(Data supplied begins)

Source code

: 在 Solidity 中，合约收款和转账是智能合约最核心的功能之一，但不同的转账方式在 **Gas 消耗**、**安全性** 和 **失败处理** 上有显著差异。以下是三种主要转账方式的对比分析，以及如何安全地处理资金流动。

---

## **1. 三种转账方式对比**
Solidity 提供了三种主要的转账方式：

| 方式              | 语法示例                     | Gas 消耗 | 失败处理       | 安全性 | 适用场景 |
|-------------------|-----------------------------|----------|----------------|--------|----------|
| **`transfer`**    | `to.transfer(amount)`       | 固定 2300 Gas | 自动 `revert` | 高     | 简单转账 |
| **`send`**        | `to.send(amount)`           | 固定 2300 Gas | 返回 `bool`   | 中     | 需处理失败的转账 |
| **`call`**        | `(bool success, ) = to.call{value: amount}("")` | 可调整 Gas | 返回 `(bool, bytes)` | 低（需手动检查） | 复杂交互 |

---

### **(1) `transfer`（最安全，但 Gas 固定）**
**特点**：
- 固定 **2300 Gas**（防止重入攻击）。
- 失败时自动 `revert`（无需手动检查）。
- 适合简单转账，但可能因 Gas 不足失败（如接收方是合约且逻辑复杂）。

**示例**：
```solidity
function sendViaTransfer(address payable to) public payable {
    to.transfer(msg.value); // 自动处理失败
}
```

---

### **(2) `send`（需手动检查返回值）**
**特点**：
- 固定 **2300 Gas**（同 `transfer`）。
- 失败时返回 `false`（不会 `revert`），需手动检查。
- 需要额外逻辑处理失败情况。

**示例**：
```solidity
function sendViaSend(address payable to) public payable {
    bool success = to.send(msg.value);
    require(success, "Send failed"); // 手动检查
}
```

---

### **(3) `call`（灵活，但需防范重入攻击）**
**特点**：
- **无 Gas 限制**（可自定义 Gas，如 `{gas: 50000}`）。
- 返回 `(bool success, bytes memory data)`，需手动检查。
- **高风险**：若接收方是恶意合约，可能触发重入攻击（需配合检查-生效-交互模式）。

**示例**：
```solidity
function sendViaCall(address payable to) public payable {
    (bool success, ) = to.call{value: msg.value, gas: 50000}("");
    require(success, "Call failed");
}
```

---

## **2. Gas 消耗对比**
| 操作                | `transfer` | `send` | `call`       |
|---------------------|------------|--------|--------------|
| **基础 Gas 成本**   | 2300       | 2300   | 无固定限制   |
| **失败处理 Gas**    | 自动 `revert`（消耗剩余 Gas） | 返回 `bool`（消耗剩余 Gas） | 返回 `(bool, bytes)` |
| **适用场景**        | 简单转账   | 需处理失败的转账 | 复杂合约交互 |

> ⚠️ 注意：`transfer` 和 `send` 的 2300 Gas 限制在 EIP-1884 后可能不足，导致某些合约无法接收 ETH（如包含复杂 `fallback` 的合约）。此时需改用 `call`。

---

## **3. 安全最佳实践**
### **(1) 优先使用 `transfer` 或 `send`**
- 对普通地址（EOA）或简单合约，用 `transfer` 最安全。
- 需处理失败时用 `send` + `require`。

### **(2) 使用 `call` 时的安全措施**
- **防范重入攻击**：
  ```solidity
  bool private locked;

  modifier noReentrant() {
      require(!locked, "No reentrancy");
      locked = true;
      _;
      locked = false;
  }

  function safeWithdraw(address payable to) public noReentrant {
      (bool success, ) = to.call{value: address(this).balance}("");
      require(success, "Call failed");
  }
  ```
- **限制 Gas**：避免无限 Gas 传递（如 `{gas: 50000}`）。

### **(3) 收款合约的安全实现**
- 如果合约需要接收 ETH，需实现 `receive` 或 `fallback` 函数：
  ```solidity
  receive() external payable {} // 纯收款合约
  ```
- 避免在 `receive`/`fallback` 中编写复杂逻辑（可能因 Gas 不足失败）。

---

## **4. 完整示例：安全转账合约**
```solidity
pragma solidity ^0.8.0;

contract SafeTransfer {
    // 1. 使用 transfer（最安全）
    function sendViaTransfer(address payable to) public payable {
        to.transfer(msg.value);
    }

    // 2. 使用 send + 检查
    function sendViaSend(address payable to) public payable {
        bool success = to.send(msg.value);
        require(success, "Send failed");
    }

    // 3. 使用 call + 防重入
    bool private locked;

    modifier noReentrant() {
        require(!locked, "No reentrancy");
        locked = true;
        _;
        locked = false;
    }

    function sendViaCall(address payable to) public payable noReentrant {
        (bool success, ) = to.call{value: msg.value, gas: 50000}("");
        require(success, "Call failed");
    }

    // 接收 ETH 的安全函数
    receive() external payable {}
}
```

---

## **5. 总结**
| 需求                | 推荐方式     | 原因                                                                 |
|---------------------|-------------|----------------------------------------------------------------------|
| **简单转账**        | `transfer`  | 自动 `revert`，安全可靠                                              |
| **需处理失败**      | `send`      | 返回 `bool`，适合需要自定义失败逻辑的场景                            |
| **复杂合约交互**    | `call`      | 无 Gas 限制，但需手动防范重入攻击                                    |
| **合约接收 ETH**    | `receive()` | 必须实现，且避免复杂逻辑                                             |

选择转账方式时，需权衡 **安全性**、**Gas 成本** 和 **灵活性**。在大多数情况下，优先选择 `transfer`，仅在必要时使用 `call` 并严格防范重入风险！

(Data supplied ends)

> _Exercise objective_: Filter the entries above down to the lines containing the word "bytes".

> _Response box_:
| **`call`**        | `(bool success, ) = to.call{value: amount}("")` | 可调整 Gas | 返回 `(bool, bytes)` | 低（需手动检查） | 复杂交互 |
- 返回 `(bool success, bytes memory data)`，需手动检查。
| **失败处理 Gas**    | 自动 `revert`（消耗剩余 Gas） | 返回 `bool`（消耗剩余 Gas） | 返回 `(bool, bytes)` |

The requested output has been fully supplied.